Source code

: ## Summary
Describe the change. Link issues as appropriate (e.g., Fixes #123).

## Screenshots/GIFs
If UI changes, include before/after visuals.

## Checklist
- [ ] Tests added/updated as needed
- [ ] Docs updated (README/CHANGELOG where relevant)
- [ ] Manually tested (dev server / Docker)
-------------------------
What you will do ->
Please return exactly the lines that run from the line with "- [ ] Docs updated" through the end of the records above, both included, and nothing more.

Output of the exercise ->
- [ ] Docs updated (README/CHANGELOG where relevant)
- [ ] Manually tested (dev server / Docker)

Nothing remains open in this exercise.